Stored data
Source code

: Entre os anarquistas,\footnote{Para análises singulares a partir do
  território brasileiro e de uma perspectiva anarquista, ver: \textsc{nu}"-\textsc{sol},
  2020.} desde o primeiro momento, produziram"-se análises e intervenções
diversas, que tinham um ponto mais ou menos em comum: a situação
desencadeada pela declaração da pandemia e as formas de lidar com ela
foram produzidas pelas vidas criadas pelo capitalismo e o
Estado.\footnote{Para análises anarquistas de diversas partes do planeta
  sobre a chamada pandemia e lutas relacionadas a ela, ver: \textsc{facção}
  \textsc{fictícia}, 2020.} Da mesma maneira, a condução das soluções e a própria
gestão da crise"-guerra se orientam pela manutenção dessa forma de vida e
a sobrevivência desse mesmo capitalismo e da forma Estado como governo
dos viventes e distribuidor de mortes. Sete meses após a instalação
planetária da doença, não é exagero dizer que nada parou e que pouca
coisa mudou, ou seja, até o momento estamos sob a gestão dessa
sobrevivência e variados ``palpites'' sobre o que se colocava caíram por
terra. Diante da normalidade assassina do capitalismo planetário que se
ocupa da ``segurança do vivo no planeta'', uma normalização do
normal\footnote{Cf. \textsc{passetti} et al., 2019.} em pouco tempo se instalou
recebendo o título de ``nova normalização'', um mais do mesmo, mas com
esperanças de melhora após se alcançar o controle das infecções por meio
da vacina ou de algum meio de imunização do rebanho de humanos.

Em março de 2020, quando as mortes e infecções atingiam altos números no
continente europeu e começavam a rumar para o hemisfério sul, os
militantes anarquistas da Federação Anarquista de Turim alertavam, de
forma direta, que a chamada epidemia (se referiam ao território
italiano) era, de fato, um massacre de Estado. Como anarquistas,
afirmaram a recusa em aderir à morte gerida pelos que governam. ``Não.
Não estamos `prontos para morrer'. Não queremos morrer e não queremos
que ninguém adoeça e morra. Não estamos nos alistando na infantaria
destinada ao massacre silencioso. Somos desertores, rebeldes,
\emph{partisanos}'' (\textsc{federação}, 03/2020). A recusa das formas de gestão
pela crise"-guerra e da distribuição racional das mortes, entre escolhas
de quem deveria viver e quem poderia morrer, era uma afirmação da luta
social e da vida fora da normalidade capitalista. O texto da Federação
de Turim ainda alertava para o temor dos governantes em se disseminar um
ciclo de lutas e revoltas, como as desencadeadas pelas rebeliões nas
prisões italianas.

[Work request] For each line above that contains the word "crise", give the line as it is written.

[Expected output]
gestão da crise"-guerra se orientam pela manutenção dessa forma de vida e
pela crise"-guerra e da distribuição racional das mortes, entre escolhas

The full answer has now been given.